*** SUPPLIED MATERIAL ***
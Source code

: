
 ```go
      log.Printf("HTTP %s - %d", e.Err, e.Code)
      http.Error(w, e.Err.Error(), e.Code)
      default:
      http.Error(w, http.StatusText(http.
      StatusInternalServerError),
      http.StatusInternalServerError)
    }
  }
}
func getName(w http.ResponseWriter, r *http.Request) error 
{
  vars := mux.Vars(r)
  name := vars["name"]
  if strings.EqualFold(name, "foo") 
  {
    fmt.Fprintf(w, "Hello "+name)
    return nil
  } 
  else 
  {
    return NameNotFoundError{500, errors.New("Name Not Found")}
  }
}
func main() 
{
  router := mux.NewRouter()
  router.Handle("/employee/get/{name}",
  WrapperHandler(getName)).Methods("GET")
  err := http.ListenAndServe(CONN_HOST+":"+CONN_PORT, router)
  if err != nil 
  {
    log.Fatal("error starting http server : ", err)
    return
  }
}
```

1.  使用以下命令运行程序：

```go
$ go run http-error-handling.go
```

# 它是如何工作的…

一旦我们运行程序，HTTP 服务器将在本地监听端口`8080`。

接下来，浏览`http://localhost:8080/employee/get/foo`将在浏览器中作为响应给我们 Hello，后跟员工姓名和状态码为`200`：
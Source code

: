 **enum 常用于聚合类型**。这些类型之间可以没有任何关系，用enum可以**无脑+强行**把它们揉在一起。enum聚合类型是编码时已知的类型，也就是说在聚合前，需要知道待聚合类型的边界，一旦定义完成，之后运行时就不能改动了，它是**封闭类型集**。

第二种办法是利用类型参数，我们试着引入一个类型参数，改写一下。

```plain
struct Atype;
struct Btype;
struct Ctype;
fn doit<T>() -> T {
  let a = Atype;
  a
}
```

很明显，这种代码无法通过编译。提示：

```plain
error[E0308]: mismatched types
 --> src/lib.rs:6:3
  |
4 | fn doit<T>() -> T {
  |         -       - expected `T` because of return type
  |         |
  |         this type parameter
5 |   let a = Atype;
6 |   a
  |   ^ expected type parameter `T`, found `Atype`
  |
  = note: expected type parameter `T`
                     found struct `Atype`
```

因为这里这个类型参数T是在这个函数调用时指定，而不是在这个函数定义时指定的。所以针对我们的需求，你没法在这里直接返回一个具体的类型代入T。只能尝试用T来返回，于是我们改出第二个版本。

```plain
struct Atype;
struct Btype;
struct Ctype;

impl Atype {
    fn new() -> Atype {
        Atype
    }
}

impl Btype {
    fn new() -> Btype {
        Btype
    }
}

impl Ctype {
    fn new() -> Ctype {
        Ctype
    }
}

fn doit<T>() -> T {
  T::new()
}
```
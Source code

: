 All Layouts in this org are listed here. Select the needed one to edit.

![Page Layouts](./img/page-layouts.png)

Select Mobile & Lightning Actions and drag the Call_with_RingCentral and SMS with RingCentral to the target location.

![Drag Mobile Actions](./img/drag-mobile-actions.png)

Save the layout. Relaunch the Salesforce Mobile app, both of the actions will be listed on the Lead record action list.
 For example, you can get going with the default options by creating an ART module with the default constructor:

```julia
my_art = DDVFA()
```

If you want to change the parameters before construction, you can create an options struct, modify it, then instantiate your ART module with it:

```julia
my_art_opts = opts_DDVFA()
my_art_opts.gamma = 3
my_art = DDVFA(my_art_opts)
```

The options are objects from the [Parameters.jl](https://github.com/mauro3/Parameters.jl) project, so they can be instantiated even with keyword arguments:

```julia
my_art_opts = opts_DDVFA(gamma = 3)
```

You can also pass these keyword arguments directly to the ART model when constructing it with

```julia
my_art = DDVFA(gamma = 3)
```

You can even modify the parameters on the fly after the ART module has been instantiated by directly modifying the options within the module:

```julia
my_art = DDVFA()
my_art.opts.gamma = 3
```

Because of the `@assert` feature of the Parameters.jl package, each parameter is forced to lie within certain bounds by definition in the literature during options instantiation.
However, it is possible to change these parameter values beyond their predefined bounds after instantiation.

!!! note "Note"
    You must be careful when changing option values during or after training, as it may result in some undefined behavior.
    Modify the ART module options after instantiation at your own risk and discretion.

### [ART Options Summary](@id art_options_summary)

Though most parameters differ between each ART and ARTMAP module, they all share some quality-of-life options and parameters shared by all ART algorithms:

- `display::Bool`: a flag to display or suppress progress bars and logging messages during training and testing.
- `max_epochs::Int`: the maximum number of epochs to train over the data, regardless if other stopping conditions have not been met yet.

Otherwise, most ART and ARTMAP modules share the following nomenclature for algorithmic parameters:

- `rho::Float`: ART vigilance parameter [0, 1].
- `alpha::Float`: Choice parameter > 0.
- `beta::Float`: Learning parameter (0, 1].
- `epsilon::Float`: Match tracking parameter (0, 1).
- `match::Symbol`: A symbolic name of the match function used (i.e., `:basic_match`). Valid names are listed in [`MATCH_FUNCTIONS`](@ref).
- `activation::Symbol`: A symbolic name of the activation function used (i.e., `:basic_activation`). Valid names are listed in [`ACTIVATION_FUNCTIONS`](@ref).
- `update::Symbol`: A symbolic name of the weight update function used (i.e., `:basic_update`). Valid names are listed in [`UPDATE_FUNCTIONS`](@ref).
*** End of SUPPLIED MATERIAL ***
Whenever a line in the material above holds the string "instantiated", copy that line in full.

*ANSWER BOX*
The options are objects from the [Parameters.jl](https://github.com/mauro3/Parameters.jl) project, so they can be instantiated even with keyword arguments:
You can even modify the parameters on the fly after the ART module has been instantiated by directly modifying the options within the module:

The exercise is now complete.